Qingming Festival (Tomb Sweeping Day)
The Qingming Festival is a day to honor deceased ancestors by visiting their graves, sweeping tombs, and offering food and drink as part of ancestral worship. Traditional foods for this occasion include cold foods such as qingtuan—meaning "green dumpling"—made of glutinous rice flour and Chinese mugwort juice, which is why they are green. These are usually filled with sweet red or black bean paste. Sanzi, deep-fried noodles in a twisted pyramid shape, are traditional along with five-colored glutinous rice, snails, peach blossom porridge, eggs, date cake, and zitui buns made from flour, eggs, and dates.

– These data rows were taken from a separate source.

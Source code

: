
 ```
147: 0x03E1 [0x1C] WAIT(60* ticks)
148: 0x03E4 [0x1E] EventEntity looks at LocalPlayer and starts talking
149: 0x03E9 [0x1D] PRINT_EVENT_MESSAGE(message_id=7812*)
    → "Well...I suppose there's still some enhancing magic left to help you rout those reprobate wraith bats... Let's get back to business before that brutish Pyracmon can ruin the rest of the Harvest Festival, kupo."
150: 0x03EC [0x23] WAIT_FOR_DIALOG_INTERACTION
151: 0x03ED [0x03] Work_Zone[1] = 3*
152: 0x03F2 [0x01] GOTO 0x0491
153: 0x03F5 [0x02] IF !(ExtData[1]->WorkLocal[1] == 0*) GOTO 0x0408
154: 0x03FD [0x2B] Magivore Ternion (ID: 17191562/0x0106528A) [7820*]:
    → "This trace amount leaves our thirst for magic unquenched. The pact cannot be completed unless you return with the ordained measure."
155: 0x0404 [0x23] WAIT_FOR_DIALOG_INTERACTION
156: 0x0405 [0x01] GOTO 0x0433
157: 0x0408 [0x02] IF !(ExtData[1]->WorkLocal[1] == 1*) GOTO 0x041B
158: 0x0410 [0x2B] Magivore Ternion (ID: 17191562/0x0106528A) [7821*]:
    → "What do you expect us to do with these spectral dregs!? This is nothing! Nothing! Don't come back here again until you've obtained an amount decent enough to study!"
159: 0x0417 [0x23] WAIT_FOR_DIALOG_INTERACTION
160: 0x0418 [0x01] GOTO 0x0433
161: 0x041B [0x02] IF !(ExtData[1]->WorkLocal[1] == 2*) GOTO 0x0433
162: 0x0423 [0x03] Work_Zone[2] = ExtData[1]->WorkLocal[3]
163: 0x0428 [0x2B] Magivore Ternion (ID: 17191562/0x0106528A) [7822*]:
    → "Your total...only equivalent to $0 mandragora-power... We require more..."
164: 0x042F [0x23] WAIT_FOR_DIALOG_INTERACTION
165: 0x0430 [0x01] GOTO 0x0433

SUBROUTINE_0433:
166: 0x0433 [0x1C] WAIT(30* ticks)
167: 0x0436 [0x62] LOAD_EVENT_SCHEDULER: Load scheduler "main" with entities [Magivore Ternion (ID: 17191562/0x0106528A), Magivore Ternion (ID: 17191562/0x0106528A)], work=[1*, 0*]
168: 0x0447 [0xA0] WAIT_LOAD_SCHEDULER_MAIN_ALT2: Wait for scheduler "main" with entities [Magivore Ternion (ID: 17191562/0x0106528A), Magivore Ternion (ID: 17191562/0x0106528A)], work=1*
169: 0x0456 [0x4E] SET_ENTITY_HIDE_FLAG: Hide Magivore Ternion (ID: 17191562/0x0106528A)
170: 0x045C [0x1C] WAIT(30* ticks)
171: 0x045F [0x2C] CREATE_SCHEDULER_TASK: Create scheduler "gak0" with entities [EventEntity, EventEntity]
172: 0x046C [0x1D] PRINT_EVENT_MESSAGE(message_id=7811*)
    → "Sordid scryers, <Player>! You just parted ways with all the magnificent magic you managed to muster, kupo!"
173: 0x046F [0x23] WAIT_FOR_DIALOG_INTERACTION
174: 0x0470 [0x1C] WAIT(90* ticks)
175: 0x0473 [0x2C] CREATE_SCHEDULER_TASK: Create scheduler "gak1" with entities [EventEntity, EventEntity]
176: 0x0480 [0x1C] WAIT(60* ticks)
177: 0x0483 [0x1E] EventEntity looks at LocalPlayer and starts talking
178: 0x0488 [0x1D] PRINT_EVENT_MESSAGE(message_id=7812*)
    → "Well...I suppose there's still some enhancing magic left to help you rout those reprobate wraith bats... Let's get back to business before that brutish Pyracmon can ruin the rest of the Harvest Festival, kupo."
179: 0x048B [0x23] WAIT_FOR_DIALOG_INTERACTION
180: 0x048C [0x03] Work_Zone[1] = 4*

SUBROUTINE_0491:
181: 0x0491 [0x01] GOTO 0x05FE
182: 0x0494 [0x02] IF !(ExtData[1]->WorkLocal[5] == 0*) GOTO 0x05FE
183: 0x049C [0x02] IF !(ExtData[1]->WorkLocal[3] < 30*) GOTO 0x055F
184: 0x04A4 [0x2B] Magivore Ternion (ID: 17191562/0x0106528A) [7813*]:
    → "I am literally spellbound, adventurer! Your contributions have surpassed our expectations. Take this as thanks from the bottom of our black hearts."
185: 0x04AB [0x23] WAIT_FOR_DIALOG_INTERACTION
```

Thin pancakes rolled around pork, cabbage, and other vegetables also are commonly eaten in China's southeastern coastal region. These various foods are offered to the ancestors and also are eaten by the living as part of the festival.
Laba Festival
The Laba Festival, observed on the eighth day of the 12th lunar month, is regarded as the prelude to the Chinese New Year (Spring Festival). Historically, it was a time to honor ancestors and pray to deities, heaven, and earth for a good harvest and good luck. Today, the festival focuses on nourishment and gratitude. The central dish is laba porridge, also known as Buddha porridge, and is made of a variety of ingredients, including rice, millet, corn, barley, red dates, lotus seeds, peanuts, and various beans This hearty dish symbolizes abundance and health and is often shared with family, neighbors, and the less fortunate as a way to show compassion and community spirit. Laba vinegar is made by steeping garlic in vinegar and is another traditional practice, with the vinegar eaten with dumplings.
Double Ninth Festival
The Double Ninth Festival, held on the ninth day of the ninth lunar month, is a celebration of health and longevity, particularly for the elderly. Many Chinese spend time hiking and appreciating nature. Foods enjoyed for this festival symbolize vitality and strength for the coming year. Traditional foods include chrysanthemum wine and guì huā gāo, or osmanthus cake, a Chinese pastry made with glutinous rice flour, honey, osmanthus—an aromatic flower native to China—and rock sugar. Chongyang cakes are made with rice flour and sugar then baked and steamed before being decorated with jujube fruit (red or Chinese dates), chestnuts, and almonds.
Lantern Festival
The Lantern Festival marks the end of Chinese New Year celebrations and is held on the 15th day of the first lunar month. It is celebrated by lighting lanterns and eating tangyuan, glutinous rice balls that either have a savory filling, such as pork or vegetables, or sweet fillings including black sesame or sugar. Also known as yuanxiao, tangyuan's round shape symbolizes reunion and harmony, and families eat them together to mark the end of the festive period. Jujube cake, made with sweet rice and jujube (red or Chinese dates) is enjoyed, as are jiaozi—savory dumplings.